Action item: Give the count of lines in the records that contain the string "section", and write nothing but that number.

•••••

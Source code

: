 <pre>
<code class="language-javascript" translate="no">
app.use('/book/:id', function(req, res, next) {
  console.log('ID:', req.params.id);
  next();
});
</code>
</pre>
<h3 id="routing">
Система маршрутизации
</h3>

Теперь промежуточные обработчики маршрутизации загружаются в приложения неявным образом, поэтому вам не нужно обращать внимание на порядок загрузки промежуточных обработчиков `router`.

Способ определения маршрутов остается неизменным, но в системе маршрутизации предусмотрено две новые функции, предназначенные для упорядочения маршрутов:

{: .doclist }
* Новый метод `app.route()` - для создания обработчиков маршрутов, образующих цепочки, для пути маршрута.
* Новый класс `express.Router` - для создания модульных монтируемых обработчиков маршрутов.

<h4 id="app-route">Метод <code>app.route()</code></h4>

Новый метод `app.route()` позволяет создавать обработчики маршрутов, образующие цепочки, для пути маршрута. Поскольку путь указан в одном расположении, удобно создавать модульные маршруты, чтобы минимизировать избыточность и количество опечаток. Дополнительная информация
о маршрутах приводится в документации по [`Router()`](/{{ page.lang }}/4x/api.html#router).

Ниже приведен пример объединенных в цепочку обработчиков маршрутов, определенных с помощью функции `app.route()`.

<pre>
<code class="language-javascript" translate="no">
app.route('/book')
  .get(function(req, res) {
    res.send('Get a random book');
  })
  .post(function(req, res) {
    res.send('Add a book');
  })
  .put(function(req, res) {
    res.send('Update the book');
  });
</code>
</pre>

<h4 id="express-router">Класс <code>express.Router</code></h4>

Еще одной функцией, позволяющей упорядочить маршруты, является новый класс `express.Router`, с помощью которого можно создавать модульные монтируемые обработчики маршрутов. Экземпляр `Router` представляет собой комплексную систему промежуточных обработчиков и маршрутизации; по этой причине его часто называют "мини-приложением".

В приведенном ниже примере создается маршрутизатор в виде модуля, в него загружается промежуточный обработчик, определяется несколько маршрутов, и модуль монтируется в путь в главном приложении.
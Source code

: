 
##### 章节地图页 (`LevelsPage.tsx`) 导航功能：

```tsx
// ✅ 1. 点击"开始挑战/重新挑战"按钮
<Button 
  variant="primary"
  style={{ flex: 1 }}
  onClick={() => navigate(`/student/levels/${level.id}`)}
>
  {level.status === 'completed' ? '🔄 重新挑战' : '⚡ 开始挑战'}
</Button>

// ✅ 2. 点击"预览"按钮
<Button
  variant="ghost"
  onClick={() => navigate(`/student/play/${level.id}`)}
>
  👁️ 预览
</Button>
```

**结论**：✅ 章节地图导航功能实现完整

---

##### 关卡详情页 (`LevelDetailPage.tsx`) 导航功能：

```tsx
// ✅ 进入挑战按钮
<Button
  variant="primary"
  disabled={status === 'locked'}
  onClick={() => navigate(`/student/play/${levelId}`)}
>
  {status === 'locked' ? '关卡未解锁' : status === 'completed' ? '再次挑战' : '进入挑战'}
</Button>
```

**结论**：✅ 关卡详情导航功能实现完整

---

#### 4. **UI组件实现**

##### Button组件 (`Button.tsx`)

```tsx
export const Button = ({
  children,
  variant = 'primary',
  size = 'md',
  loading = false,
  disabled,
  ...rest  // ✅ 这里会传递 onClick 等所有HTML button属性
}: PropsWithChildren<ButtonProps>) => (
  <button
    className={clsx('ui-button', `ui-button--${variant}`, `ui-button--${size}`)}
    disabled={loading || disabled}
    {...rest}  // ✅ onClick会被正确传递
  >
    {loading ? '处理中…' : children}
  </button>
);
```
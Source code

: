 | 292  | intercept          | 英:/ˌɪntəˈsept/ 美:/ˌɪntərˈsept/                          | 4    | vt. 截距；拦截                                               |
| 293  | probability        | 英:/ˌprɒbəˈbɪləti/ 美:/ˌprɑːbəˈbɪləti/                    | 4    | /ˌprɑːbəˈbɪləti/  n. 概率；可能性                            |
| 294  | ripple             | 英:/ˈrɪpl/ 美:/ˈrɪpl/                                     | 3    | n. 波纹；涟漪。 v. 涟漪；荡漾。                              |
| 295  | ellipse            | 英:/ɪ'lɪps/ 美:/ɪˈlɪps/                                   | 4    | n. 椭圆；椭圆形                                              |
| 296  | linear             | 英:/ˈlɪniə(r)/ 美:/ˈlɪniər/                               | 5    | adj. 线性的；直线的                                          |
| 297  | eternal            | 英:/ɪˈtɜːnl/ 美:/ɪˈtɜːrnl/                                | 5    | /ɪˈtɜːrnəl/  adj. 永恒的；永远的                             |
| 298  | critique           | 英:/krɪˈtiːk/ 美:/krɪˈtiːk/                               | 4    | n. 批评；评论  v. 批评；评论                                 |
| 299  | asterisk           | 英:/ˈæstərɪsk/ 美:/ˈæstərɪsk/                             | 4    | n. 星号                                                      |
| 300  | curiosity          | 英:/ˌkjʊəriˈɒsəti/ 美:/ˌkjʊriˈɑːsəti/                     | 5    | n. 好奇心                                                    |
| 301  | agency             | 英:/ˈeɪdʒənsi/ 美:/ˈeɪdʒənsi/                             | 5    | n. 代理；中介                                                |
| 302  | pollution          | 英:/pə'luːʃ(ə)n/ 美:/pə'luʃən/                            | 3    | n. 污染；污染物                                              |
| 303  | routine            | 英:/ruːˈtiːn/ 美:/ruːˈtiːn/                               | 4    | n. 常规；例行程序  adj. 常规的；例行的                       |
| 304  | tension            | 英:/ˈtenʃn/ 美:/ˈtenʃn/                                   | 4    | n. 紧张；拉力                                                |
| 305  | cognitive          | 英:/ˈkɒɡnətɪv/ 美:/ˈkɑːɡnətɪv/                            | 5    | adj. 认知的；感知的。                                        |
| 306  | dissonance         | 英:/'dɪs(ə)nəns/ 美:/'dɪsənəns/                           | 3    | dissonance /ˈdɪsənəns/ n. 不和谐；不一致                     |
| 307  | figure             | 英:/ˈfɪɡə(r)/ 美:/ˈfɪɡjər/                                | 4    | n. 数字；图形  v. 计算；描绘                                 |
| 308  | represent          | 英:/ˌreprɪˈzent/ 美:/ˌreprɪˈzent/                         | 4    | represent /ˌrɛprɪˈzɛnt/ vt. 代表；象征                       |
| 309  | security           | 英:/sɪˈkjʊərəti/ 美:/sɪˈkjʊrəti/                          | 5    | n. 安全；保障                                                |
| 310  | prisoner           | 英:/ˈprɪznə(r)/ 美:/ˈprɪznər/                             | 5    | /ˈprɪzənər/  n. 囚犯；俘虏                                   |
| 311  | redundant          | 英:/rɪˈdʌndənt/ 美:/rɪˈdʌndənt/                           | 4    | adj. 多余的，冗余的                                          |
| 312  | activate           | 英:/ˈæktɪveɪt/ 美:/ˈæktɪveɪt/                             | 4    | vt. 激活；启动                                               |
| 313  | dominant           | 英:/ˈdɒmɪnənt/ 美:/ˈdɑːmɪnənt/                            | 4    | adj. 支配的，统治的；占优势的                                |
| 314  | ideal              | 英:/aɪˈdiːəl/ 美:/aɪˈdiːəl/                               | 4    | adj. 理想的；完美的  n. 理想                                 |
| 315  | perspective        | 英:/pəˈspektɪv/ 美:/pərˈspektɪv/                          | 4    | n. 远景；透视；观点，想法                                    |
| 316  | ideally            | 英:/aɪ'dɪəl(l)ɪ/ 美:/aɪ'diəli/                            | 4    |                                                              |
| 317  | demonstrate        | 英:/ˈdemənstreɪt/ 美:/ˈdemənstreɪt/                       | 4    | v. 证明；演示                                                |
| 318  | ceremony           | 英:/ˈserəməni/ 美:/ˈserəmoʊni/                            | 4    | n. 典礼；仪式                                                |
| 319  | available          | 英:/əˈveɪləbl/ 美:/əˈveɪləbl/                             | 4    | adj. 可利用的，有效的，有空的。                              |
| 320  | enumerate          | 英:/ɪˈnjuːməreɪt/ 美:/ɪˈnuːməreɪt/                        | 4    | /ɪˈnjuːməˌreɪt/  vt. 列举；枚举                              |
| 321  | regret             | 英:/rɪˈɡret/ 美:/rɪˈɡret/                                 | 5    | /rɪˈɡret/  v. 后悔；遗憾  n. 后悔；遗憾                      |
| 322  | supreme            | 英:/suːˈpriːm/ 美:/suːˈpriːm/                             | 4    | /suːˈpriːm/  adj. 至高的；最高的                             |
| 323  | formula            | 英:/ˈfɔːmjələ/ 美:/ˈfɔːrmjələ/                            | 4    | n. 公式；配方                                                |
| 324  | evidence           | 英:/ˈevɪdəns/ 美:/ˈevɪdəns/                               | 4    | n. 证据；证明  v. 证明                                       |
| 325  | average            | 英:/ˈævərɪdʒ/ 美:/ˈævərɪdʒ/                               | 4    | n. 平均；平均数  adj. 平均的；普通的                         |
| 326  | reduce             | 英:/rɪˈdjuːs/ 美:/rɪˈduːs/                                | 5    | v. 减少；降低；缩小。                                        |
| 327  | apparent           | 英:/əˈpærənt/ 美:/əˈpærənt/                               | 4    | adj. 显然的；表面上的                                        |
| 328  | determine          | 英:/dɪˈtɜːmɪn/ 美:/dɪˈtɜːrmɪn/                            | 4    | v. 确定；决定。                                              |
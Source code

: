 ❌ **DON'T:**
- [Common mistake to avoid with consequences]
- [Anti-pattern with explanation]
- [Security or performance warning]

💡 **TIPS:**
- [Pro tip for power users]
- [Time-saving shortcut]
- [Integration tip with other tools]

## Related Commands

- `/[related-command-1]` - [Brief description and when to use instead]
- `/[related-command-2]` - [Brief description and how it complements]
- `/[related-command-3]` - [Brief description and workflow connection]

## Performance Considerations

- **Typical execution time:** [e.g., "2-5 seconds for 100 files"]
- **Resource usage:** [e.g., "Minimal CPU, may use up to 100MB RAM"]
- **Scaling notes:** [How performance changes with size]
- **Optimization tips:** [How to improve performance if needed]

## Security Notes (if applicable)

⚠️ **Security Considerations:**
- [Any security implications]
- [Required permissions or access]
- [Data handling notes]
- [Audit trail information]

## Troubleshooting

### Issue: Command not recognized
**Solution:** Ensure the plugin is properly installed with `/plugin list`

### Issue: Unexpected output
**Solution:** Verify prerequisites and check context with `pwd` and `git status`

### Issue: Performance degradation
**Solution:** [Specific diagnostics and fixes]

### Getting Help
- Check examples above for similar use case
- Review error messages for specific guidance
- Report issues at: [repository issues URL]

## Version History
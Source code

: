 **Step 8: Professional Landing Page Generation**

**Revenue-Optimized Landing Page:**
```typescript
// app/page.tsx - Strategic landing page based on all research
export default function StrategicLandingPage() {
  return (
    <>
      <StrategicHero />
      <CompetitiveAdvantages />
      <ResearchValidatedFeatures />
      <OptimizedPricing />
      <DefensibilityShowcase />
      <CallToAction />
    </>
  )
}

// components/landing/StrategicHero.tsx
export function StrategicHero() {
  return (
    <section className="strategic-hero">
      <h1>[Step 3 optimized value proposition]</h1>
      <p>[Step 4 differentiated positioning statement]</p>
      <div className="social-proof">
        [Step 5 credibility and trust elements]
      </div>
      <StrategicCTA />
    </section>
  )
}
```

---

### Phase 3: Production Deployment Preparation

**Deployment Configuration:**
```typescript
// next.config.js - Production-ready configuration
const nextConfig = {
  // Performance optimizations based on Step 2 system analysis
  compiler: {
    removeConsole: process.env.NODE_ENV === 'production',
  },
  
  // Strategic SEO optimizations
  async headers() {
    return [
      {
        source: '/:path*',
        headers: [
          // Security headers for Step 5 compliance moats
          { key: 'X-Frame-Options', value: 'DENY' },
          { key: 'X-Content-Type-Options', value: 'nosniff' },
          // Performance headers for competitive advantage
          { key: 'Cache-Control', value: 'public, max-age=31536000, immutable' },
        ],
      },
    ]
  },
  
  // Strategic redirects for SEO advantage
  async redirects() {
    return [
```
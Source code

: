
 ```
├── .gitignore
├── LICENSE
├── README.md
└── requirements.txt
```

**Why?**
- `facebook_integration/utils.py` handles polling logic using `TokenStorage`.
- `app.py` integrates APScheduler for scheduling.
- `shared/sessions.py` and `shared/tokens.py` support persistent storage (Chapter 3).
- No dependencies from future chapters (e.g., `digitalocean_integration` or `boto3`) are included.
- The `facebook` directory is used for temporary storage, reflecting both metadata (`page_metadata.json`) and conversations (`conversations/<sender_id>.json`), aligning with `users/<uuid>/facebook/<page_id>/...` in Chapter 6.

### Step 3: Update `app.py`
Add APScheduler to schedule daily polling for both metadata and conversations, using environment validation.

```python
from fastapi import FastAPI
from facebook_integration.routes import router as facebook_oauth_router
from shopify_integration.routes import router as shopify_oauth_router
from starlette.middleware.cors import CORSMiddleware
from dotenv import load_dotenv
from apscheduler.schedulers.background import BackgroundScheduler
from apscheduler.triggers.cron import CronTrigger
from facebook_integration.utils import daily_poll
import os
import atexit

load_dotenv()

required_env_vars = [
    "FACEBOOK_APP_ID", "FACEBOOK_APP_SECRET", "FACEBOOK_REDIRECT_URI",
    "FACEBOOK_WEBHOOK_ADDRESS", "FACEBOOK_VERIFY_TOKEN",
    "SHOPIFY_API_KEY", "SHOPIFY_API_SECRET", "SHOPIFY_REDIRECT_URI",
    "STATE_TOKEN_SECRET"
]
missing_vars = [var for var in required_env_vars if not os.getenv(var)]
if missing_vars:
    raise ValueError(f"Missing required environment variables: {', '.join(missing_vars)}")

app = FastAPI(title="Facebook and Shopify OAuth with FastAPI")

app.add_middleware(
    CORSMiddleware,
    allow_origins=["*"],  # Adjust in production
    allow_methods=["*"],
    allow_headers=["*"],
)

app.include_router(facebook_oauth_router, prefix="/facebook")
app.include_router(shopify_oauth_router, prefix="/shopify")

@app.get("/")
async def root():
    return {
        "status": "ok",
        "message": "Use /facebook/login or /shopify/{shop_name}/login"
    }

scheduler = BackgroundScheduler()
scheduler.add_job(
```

•••••

Answer to the exercise: 2